Arista filesystem rewinding back 3 years

Hello,

It must be my lucky day. I’ve run into quite a strange situation where what shows up in flash: isn’t the same as what is actually in /mnt/flash on an Arista switch.

I found out that this was an issue when I reloaded the switch and the filesystem looks like it rewound itself to 2022 in Aboot.

I’m guessing that the SSD stopped taking writes sometime in 2022 and EOS never found out about it.

Anyway, if anyone has any information on this feel free to send it to me offlist. I don’t want to create a spamwave or anything.

Thanks and have a nice day.

-Drew

I've seen this before with MicroSD cards in a Raspberry Pi. The card
stops accepting writes but continues to report write success to the
OS. On the Pi, this eventually shows up as seeming filesystem
corruption when blocks are flushed and then reloaded to the disk
cache. Upon reboot, the Pi reverts to the state it was in when the
writes actually stopped happening.

I'm not really sure what the theory behind designing cards this way
is. It does mean that the OS will boot even if the boot process must
write to succeed, but it also means that the OS has no idea that the
flash drive has failed and experiences odd random faults instead.

Regards,
Bill Herrin

My favorite was a “Sony 480GB Flash Drive” which I purchased at an electronics market in Beijing in 2010, for around $5 USD. I knew that it couldn’t be real, but I figured it would be a entertaining…

It reported itself to the OS as having 480GB of capacity, but actually only had a 16Mb flash chip. Anything that you wrote past the and of the storage would wrap around to the start.

It actually turned out to be remarkable useful - I mounted it on /var/log/syslog on a server, and magically had circular buffer of logs which would never fill up / run out of space….

W

William Herrin wrote:

I've seen this before with MicroSD cards in a Raspberry Pi. The card stops accepting writes but continues to report write success to the OS. On the Pi, this eventually shows up as seeming filesystem corruption when blocks are flushed and >>then reloaded to the disk cache. Upon reboot, the Pi reverts to the state it was in when the writes actually stopped happening.
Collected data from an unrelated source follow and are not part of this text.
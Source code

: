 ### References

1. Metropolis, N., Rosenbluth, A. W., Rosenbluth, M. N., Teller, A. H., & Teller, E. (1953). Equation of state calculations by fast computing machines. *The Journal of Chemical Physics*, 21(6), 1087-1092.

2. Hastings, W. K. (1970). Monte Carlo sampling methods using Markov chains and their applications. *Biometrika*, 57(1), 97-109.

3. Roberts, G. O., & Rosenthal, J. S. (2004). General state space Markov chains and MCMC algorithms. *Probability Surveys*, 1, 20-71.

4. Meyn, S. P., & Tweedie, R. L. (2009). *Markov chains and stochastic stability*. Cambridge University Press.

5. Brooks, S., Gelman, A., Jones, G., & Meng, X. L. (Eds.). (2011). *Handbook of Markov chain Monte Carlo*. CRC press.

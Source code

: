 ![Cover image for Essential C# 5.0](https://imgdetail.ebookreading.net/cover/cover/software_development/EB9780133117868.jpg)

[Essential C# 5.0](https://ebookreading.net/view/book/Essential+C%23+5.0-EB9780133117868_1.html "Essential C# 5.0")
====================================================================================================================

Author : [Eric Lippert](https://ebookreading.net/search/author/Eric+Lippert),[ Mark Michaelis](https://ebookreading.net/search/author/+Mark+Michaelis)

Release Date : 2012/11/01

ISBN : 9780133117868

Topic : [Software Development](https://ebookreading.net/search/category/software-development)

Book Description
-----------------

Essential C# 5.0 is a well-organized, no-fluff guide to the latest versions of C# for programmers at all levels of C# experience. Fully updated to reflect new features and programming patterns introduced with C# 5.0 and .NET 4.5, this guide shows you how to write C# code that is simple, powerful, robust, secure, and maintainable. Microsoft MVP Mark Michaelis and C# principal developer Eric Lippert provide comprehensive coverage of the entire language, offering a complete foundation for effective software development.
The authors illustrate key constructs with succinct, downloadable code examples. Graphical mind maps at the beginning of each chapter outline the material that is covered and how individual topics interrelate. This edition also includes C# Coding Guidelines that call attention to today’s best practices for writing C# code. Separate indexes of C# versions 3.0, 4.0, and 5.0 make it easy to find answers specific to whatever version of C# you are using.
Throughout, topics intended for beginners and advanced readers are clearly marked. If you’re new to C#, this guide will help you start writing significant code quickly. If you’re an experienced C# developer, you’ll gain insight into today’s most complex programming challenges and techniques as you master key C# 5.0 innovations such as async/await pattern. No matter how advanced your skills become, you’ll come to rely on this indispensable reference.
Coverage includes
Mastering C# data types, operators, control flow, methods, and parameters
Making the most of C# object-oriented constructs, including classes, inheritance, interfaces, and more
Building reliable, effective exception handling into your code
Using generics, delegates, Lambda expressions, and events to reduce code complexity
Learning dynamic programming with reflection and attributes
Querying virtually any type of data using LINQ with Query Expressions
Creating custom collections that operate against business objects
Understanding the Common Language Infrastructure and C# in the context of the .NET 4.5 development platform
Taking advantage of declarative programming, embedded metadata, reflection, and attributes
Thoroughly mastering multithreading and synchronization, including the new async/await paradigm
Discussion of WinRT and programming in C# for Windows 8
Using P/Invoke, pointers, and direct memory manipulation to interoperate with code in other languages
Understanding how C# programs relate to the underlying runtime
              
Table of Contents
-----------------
Well, I am glad it didn't boot up using the startup-config from 2022 that would've been an actual catastrophe.

Chatting with TAC about it. Yikes.
-Drew

We've had several SSD failures in Arista devices, I can only assume a bad batch of SSDs because they were all in a batch of routers ordered and delivered together.

For us the SSDs dropped into RO mode.

When this happens there are syslog messages to let you know, and if you drop into a BASH shell you can see the issue, but none of the EOS show commands show the problem:

show file systems -> shows all FS as rw
show system health storage -> shows "OK"

Cheers,
James.

James wrote:

We've had several SSD failures in Arista devices, I can only assume a bad batch of SSDs because they were all in a batch of routers ordered and delivered together.
For us the SSDs dropped into RO mode.
When this happens there are syslog messages to let you know, and if you drop into a BASH shell you can see the issue, but none of the EOS show commands show the problem:

I just went through 6 years of a syslog file and there wasn't anything mentioned about /dev/sda, /mnt/flash, or anything else that indicated that something was wrong with the disk or the filesystem.

RANCID was even showing that there were EOS image files there that weren't actually there when it was backing up the configs and the startup-config date showed 2/28/2025 until the system was reloaded and then it began saying startup-config was actually last written on 03/11/2022.

RANCID shows that there have been 57 configuration updates since 3/11/2022 and every time 'write memory' was run it said: : “Copy completed successfully.”

Anyway thanks for replying.
-Drew